Additionally, we know that the biggest barrier to voting for communities of color is lack of voter registration. This reform package will allow tens of thousands more Pennsylvanians to be registered to vote than otherwise would have, including many for whom vote-by-mail will play a determinative role in their ability to participate in the electoral process.

This is important because much of the opposition to the elimination of straight-ticket voting is rooted in a concern that the reform will disenfranchise voters of color. The most compelling evidence on this front is provided by the North Carolina example.

In 2014, following the elimination of the straight-ticket option, the state saw a decrease in down-ballot votes cast by voters of color. When we zoom out a bit, though, we can see that high-use rates of straight-ticket voting is, in part, an outgrowth of maps drawn with the goal of decreasing down-ballot competitiveness, aka gerrymandering.

The introduction of early voting, vote-by-mail, and a permanent mail-voter list of people who will always receive a ballot in the mail for every primary and general election could mean a major change for the better in how voters participate in Pennsylvania elections.

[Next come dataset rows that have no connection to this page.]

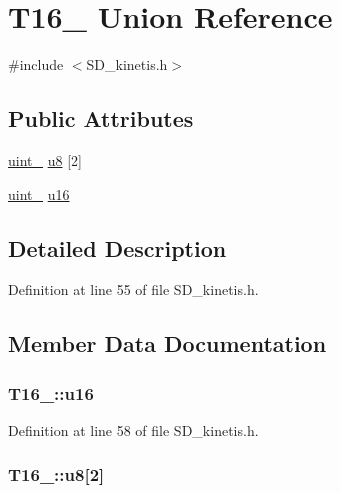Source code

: \hypertarget{union_t16__8}{}\section{T16\+\_ Union Reference}
\label{union_t16__8}


{\ttfamily \#include $<$S\+D\+\_\+kinetis.\+h$>$}

\subsection*{Public Attributes}
\begin{DoxyCompactItemize}
\item 
\hyperlink{types_8h_ad3209046c23f739a81581c10a4be7d92}{uint\+\_} \hyperlink{union_t16__8_a950647f957c508ad305852823cddc9fe}{u8} \mbox{[}2\mbox{]}
\item 
\hyperlink{types_8h_a8ab774e38493b7c7e4d8edfd5004e66b}{uint\+\_} \hyperlink{union_t16__8_af0f6dbfe96e3fd52ec28ecce957a105d}{u16}
\end{DoxyCompactItemize}


\subsection{Detailed Description}


Definition at line 55 of file S\+D\+\_\+kinetis.\+h.



\subsection{Member Data Documentation}
\subsubsection[{\texorpdfstring{u16}{u16}}]{ T16\+\_\+::u16}\hypertarget{union_t16__8_af0f6dbfe96e3fd52ec28ecce957a105d}{}\label{union_t16__8_af0f6dbfe96e3fd52ec28ecce957a105d}


Definition at line 58 of file S\+D\+\_\+kinetis.\+h.

\subsubsection[{\texorpdfstring{u8}{u8}}]{ T16\+\_\+::u8\mbox{[}2\mbox{]}}\hypertarget{union_t16__8_a950647f957c508ad305852823cddc9fe}{}\label{union_t16__8_a950647f957c508ad305852823cddc9fe}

The high rate of straight-ticket voting in communities of color is, to a large extent, a function of Republican legislators packing Democratic voters of color into select districts. Districts that are packed in this way have a very limited possibility for competitive down-ballot races, so Democratic voters have little incentive not to press the straight party button.

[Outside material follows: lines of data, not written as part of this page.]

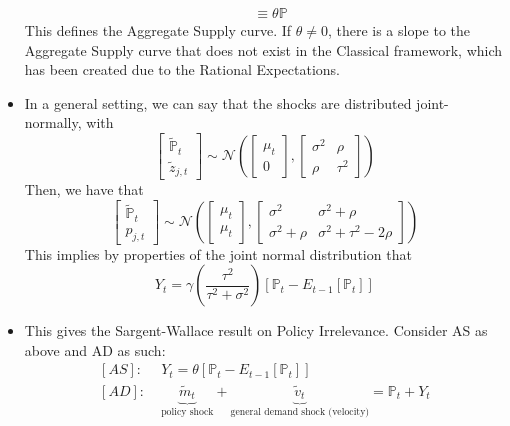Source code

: \documentclass[12pt]{article}
\begin{document}
\begin{itemize}
\begin{equation}
\begin{split}
            &\equiv \theta \mathbb{P}
        \end{split}
    \end{equation}
    This defines the Aggregate Supply curve. If $\theta \neq 0$, there is a slope to the Aggregate Supply curve that does not exist in the Classical framework, which has been created due to the Rational Expectations.
    \item In a general setting, we can say that the shocks are distributed joint-normally, with
    \[\begin{bmatrix}
    \widetilde{\mathbb{P}}_t \\
    \widetilde{z}_{j,t}
    \end{bmatrix} \sim \mathcal{N}\left(\begin{bmatrix}
    \mu_t \\
    0
    \end{bmatrix}, \begin{bmatrix}
    \sigma^2 & \rho \\
    \rho & \tau^2
    \end{bmatrix}\right)\]
    Then, we have that
    \[\begin{bmatrix}
    \widetilde{\mathbb{P}}_t \\
    p_{j,t}
    \end{bmatrix} \sim \mathcal{N}\left(\begin{bmatrix}
    \mu_t \\
    \mu_t
    \end{bmatrix}, \begin{bmatrix}
    \sigma^2 & \sigma^2 + \rho \\
    \sigma^2 + \rho & \sigma^2 + \tau^2 - 2\rho
    \end{bmatrix}\right)\]
    This implies by properties of the joint normal distribution that
    \begin{equation}\label{Lucas AS General}
        Y_t = \gamma \left(\frac{\tau^2}{\tau^2 + \sigma^2}\right)\left[\mathbb{P}_t - E_{t-1}[\mathbb{P}_t]\right]
    \end{equation}
    \item This gives the Sargent-Wallace result on Policy Irrelevance. Consider AS as above and AD as such:
    \[\begin{split}
        [AS]:&\; Y_t = \theta\left[\mathbb{P}_t - E_{t-1}[\mathbb{P}_t]\right] \\
        [AD]:&\; \underbrace{\widetilde{m}_t}_{\text{policy shock}} + \underbrace{\widetilde{v}_t}_{\text{general demand shock (velocity)}} = \mathbb{P}_t + Y_t \\

\end{split}\]
\end{itemize}
\end{document}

Looking at North Carolina, the elimination of straight-ticket voting, without a contemporaneous move toward more competitive down-ballot races, resulted in an increase in the number of undervotes in communities of color.

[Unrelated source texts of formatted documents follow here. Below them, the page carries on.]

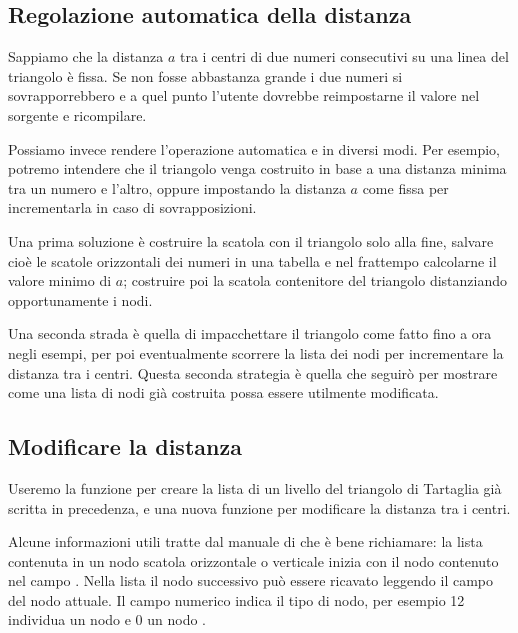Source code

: \subsection{Regolazione automatica della distanza}

Sappiamo che la distanza \( a \) tra i centri di due numeri consecutivi su una
linea del triangolo è fissa. Se non fosse abbastanza grande i due numeri si
sovrapporrebbero e a quel punto l'utente dovrebbe reimpostarne il valore nel
sorgente e ricompilare.

Possiamo invece rendere l'operazione automatica e in diversi modi. Per esempio,
potremo intendere che il triangolo venga costruito in base a una distanza minima
tra un numero e l'altro, oppure impostando la distanza \( a \) come fissa per
incrementarla in caso di sovrapposizioni.

Una prima soluzione è costruire la scatola con il triangolo solo alla fine,
salvare cioè le scatole orizzontali dei numeri in una tabella e nel frattempo
calcolarne il valore minimo di \( a \); costruire poi la scatola contenitore del
triangolo distanziando opportunamente i nodi.

Una seconda strada è quella di impacchettare il triangolo come fatto fino a ora
negli esempi, per poi eventualmente scorrere la lista dei nodi per incrementare
la distanza tra i centri. Questa seconda strategia è quella che seguirò per
mostrare come una lista di nodi già costruita possa essere utilmente
modificata.




\subsection{Modificare la distanza}

Useremo la funzione  per creare la lista di un livello del
triangolo di Tartaglia già scritta in precedenza, e una nuova funzione
 per modificare la distanza tra i centri.

Alcune informazioni utili tratte dal manuale di \LuaTeX{} che è bene richiamare:
la lista contenuta in un nodo scatola orizzontale o verticale inizia con il nodo
contenuto nel campo . Nella lista il nodo successivo può essere
ricavato leggendo il campo  del nodo attuale. Il campo numerico
 indica il tipo di nodo, per esempio 12 individua un nodo  e
0 un nodo .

Importantly, North Carolina will continue to be instructive here. As the state moves toward fairer maps—and more competitive down-ballot races—in 2020, we will be able to see whether the elimination of straight-ticket voting matters in districts with competitive races further down the ticket.

One additional point to consider about the safe-seat reps’ opposition to SB421 is that the expansion of voting access isn’t universally great for everybody, and safe-seat Democrats may have some self-preservation incentives they’re considering. Even while more time to vote and a shift toward vote-by-mail may be good for the statewide electoral fortunes of the Democratic Party, it could also introduce more of an X factor into primary elections, and safe-seat incumbents don’t like that.

It could mean more new voters and lower-propensity voters participating in primary elections, which are the main source of electoral competition for the safe-seat members. That’s why some safe-seat Republicans were also grumbling about SB421. Vote-by-mail, early voting, and an extended voter registration deadline will reward more organized campaigns who can make effective use of the 50-day mail-in window to communicate with voters and bank lots of votes before Election Day.

The typical Democratic ward’s Get Out the Vote operation, as it currently exists, is not going to be super adept at influencing voters this early, since the reigning approach is built around influencing voters with sample ballots as they walk into the polling place.

As more people opt to fill out their ballots at home, the further things move away from the physical polling place being the focal point of voter persuasion activity, and the more politicians who rely mostly on traditional ward support to win primaries will be left at a disadvantage.

Seen in that light, it’s not too surprising that many safe-seat Democrats seemed to find their reasons for being against the biggest expansion of voting access in Pennsylvania in 80 years.

Jon Geeting is the director of engagement at Philadelphia 3.0, a political action committee that supports efforts to reform and modernize City Hall. This is part of a series of articles running in both The Citizen and 3.0’s blog.